### EXERCISE OBJECTIVE
Lines from the one containing "4. 基于 axios 提交用户名和密码" through the final line of the entries below: reproduce them exactly, all of them and only them.

(Source records)
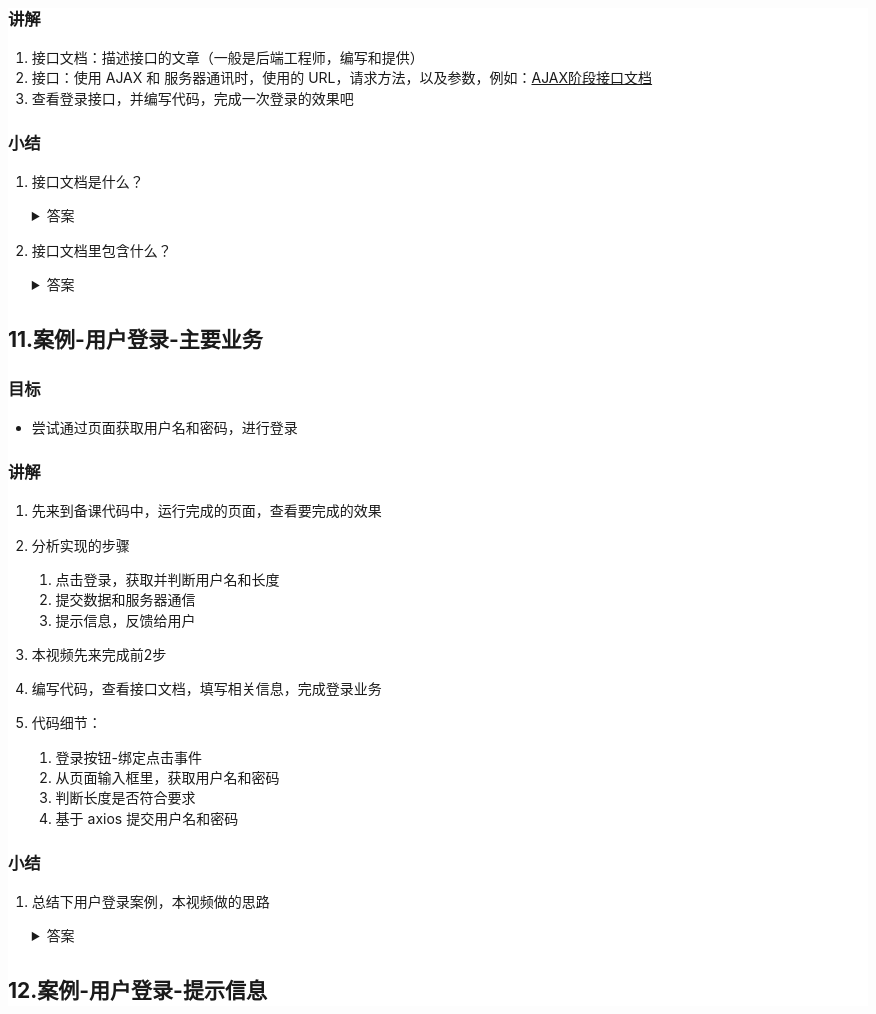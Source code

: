 

### 讲解

1. 接口文档：描述接口的文章（一般是后端工程师，编写和提供）
2. 接口：使用 AJAX 和 服务器通讯时，使用的 URL，请求方法，以及参数，例如：[AJAX阶段接口文档](https://www.apifox.cn/apidoc/project-1937884/doc-1695440)
3. 查看登录接口，并编写代码，完成一次登录的效果吧



### 小结

1. 接口文档是什么？

   <details><summary>答案</summary></details>

2. 接口文档里包含什么？

   <details><summary>答案</summary></details>



## 11.案例-用户登录-主要业务

### 目标

* 尝试通过页面获取用户名和密码，进行登录



### 讲解

1. 先来到备课代码中，运行完成的页面，查看要完成的效果
2. 分析实现的步骤
   1. 点击登录，获取并判断用户名和长度
   2. 提交数据和服务器通信
   3. 提示信息，反馈给用户

3. 本视频先来完成前2步
4. 编写代码，查看接口文档，填写相关信息，完成登录业务
5. 代码细节：
   1. 登录按钮-绑定点击事件
   2. 从页面输入框里，获取用户名和密码
   3. 判断长度是否符合要求
   4. 基于 axios 提交用户名和密码




### 小结

1. 总结下用户登录案例，本视频做的思路

   <details><summary>答案</summary></details>



## 12.案例-用户登录-提示信息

### RESPONSE AREA
   4. 基于 axios 提交用户名和密码




### 小结

1. 总结下用户登录案例，本视频做的思路

   <details><summary>答案</summary></details>



## 12.案例-用户登录-提示信息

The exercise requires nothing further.